» **Saved entries**:

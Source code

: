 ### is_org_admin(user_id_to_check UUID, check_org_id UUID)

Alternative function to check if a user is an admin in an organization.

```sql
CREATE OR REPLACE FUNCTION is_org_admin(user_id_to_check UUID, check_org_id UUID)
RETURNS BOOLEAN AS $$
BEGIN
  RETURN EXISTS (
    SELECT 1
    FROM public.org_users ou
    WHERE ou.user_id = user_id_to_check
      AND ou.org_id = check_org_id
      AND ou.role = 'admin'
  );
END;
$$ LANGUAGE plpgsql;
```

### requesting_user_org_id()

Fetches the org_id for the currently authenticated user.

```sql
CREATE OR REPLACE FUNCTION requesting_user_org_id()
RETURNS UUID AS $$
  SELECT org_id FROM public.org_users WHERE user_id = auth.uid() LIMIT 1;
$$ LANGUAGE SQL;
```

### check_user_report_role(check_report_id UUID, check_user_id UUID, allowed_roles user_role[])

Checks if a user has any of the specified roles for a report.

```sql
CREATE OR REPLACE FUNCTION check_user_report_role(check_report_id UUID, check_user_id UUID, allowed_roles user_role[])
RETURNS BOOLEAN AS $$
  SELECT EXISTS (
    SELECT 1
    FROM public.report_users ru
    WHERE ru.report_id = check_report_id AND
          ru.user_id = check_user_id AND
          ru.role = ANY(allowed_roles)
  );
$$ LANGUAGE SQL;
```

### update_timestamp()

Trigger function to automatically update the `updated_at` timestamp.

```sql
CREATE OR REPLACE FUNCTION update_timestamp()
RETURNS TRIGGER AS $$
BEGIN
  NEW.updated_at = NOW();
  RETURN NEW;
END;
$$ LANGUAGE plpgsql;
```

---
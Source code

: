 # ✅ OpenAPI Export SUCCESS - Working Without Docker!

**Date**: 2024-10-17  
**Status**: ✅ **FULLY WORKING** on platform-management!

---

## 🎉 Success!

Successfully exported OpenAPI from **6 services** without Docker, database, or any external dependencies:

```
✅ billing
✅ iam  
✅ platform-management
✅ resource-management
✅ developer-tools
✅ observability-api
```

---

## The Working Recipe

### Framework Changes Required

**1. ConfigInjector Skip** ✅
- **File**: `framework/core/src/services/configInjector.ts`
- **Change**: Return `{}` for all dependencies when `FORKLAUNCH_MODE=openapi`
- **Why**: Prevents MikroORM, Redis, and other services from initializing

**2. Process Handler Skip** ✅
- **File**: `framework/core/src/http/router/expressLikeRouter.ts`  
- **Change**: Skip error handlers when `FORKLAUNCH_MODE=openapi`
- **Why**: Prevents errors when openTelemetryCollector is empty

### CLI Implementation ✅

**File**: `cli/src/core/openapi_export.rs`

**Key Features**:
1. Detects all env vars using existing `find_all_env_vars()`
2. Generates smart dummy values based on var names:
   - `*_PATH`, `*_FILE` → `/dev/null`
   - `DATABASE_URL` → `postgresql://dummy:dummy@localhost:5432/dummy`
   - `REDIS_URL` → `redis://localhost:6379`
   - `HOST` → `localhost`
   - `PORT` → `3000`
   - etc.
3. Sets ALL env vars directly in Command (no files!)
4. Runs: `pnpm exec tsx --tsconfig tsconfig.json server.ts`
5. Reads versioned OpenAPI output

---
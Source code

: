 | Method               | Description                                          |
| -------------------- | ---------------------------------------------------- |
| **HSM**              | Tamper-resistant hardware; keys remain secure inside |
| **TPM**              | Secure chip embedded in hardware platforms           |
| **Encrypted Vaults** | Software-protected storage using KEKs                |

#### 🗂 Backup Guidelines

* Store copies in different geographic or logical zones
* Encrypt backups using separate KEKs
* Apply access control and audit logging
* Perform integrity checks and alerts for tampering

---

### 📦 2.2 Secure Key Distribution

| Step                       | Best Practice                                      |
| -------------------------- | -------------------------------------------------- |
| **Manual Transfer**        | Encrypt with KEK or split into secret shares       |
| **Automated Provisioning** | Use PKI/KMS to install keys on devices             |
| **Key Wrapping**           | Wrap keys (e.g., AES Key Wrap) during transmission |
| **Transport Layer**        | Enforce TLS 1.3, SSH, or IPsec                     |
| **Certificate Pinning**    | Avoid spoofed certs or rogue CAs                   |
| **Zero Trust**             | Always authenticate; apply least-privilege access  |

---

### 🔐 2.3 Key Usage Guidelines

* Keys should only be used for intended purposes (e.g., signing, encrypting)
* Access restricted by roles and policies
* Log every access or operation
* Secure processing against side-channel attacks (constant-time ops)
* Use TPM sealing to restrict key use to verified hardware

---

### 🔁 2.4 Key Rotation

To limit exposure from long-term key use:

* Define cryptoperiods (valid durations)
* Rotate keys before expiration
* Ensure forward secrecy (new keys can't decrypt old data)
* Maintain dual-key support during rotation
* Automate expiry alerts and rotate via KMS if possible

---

» **EXERCISE**:
Output only an exact transcription of the lines above from the one with "Secure chip embedded" up to and including the one with "### 📦 2.2 Secure Key Distribution".

» **ANSWER FOR THE TASK**:
| **TPM**              | Secure chip embedded in hardware platforms           |
| **Encrypted Vaults** | Software-protected storage using KEKs                |

#### 🗂 Backup Guidelines

* Store copies in different geographic or logical zones
* Encrypt backups using separate KEKs
* Apply access control and audit logging
* Perform integrity checks and alerts for tampering

---

### 📦 2.2 Secure Key Distribution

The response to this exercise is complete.